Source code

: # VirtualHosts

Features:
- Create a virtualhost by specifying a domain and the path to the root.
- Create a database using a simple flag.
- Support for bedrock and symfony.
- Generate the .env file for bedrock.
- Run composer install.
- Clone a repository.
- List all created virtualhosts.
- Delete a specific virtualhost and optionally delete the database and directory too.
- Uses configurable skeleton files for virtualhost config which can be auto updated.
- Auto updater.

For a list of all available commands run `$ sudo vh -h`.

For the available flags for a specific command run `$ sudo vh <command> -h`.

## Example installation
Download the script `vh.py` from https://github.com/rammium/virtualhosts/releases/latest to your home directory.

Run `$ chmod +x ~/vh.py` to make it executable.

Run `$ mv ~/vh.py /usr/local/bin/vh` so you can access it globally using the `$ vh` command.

- - - - -

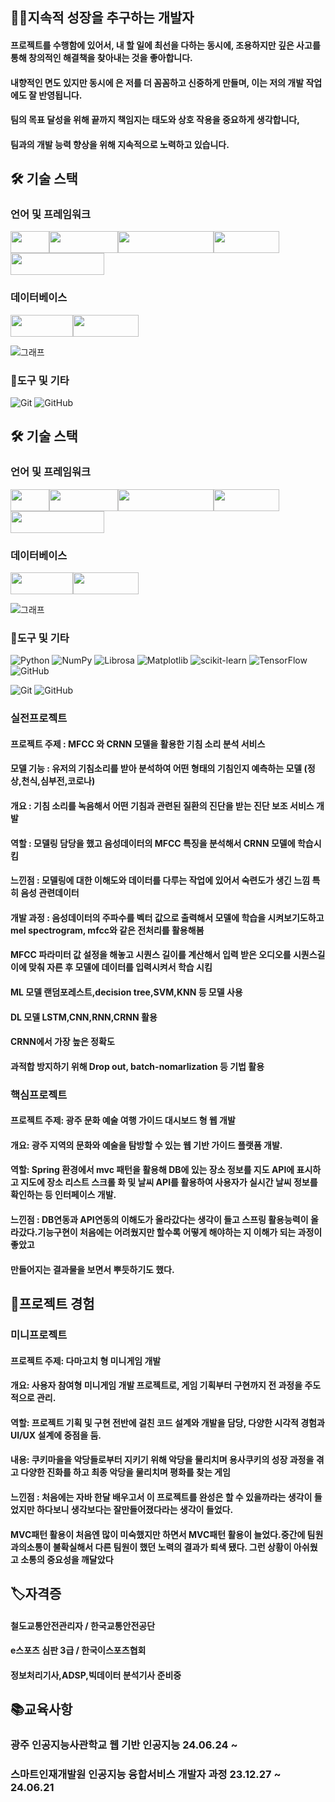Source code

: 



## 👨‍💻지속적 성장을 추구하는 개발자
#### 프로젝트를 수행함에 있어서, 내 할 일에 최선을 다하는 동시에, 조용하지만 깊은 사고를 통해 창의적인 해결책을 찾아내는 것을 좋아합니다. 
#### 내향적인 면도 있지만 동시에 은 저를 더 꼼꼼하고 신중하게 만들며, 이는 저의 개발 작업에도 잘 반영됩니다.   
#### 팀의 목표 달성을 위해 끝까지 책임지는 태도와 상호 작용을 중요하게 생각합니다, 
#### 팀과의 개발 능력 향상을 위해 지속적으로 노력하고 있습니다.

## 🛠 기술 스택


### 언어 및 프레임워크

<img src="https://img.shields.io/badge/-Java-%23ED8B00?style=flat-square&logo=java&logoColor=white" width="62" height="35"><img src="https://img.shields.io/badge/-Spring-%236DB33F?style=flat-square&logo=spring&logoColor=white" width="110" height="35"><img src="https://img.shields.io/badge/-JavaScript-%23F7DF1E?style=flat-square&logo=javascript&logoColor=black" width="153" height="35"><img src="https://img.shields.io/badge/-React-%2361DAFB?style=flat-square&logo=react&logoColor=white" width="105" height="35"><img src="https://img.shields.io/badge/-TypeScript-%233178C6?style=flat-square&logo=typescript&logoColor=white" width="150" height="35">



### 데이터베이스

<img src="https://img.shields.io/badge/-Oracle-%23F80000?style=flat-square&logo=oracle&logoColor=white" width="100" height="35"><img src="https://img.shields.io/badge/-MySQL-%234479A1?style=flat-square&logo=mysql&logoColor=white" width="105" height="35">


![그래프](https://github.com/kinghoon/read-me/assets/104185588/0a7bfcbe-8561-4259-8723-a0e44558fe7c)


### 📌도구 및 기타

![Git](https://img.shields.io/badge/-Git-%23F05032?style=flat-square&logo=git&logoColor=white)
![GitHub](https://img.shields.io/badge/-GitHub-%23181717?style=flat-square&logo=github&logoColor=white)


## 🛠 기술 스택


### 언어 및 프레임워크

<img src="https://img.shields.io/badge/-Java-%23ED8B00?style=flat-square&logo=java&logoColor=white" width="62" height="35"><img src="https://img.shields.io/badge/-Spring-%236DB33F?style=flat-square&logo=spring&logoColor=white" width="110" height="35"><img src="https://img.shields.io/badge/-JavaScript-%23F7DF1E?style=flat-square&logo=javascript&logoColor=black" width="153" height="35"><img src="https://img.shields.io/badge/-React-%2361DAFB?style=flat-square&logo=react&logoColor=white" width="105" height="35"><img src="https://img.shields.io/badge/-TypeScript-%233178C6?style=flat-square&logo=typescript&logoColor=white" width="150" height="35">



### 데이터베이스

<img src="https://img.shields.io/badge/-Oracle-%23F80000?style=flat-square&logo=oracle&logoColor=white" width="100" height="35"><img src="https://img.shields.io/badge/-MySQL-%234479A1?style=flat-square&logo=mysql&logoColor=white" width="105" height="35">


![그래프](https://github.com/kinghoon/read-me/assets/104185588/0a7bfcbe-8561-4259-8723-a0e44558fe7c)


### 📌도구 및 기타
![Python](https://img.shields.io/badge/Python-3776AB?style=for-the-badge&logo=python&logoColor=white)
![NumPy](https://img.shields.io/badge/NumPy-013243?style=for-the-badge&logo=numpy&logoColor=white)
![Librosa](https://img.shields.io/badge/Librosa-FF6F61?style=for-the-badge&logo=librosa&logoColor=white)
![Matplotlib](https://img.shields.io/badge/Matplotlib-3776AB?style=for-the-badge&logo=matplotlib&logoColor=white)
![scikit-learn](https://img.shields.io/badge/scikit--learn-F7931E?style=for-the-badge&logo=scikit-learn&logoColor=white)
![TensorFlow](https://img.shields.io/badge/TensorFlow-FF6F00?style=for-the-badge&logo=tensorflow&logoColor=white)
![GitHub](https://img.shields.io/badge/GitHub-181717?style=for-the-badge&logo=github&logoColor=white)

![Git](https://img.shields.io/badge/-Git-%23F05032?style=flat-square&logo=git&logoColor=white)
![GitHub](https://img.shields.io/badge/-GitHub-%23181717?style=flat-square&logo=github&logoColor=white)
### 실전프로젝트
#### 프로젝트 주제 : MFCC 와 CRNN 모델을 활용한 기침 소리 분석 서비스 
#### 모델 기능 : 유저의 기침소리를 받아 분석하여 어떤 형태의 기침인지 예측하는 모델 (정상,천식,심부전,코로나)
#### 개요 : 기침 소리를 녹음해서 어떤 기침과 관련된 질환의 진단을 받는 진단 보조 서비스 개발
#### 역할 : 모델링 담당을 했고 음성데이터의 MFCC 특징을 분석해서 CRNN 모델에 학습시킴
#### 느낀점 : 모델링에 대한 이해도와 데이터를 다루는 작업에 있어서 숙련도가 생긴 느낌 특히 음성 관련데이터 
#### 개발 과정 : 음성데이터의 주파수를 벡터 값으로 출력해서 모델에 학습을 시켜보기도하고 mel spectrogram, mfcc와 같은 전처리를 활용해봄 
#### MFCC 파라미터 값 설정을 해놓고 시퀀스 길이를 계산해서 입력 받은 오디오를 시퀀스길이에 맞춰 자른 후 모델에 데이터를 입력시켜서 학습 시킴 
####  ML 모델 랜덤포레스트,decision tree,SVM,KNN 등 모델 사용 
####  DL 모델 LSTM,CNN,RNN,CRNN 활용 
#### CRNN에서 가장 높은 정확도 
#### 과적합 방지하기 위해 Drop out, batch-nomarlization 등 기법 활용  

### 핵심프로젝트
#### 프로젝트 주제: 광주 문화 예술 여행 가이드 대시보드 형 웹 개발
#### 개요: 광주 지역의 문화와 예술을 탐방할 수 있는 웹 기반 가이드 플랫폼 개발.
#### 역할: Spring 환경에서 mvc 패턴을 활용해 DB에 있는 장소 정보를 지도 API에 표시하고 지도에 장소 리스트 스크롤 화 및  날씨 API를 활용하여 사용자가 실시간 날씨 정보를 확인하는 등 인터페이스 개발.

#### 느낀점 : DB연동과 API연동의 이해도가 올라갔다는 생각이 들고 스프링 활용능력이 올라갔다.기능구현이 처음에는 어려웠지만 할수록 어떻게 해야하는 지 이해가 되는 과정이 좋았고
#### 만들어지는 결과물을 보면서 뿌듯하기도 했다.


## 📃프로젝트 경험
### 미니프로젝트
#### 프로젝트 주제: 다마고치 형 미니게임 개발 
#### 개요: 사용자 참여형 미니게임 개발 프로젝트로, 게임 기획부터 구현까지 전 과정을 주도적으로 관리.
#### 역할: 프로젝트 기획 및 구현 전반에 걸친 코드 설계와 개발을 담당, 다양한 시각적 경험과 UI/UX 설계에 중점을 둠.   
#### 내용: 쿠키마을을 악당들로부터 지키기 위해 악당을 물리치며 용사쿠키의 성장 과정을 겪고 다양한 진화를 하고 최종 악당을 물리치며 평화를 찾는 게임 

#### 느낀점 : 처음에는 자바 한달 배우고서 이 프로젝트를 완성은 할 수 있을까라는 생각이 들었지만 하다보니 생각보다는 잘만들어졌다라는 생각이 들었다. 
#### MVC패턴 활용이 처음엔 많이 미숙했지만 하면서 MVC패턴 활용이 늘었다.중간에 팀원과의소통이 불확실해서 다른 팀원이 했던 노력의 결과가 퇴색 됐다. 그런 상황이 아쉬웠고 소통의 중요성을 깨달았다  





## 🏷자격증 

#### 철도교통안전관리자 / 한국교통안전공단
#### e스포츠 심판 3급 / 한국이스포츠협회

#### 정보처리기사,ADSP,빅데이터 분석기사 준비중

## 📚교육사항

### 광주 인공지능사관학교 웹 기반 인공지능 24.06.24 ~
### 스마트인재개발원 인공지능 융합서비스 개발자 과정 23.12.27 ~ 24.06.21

- - - - -

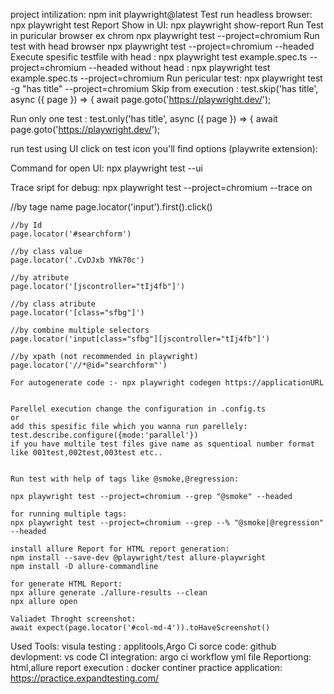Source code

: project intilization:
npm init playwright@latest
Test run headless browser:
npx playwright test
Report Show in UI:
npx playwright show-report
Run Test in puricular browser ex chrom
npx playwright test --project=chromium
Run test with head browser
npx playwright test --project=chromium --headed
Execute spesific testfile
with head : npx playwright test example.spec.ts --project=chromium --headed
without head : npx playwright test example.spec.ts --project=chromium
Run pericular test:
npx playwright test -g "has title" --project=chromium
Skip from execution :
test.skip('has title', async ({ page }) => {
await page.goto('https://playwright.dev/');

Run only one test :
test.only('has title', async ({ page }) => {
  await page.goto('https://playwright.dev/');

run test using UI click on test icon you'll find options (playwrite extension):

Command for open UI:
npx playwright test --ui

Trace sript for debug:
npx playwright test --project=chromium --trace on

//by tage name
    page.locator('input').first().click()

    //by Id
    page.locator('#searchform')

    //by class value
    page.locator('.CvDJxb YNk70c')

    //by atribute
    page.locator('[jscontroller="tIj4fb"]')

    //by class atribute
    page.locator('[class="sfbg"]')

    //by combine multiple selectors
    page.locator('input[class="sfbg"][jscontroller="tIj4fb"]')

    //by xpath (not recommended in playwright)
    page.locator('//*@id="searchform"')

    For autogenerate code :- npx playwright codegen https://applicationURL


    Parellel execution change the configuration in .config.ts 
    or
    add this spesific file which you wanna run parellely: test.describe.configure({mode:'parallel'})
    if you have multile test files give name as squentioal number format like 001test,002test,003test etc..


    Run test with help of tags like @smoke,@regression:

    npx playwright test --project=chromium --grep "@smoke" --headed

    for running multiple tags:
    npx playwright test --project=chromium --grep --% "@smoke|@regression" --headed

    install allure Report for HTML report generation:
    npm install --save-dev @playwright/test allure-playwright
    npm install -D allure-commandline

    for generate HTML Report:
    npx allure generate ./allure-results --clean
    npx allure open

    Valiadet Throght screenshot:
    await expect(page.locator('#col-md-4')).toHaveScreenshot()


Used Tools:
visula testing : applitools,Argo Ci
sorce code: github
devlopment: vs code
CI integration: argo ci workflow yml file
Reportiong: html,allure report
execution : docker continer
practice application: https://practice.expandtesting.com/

- - - - -

**YOUR ASSIGNMENT:**
Write out, from the lines above, only those from the line with "- Uses configurable" to the line with "you can access", exactly as given, including the first and the last.

**WRITTEN SOLUTION:**
- Uses configurable skeleton files for virtualhost config which can be auto updated.
- Auto updater.

For a list of all available commands run `$ sudo vh -h`.

For the available flags for a specific command run `$ sudo vh <command> -h`.

## Example installation
Download the script `vh.py` from https://github.com/rammium/virtualhosts/releases/latest to your home directory.

Run `$ chmod +x ~/vh.py` to make it executable.

Run `$ mv ~/vh.py /usr/local/bin/vh` so you can access it globally using the `$ vh` command.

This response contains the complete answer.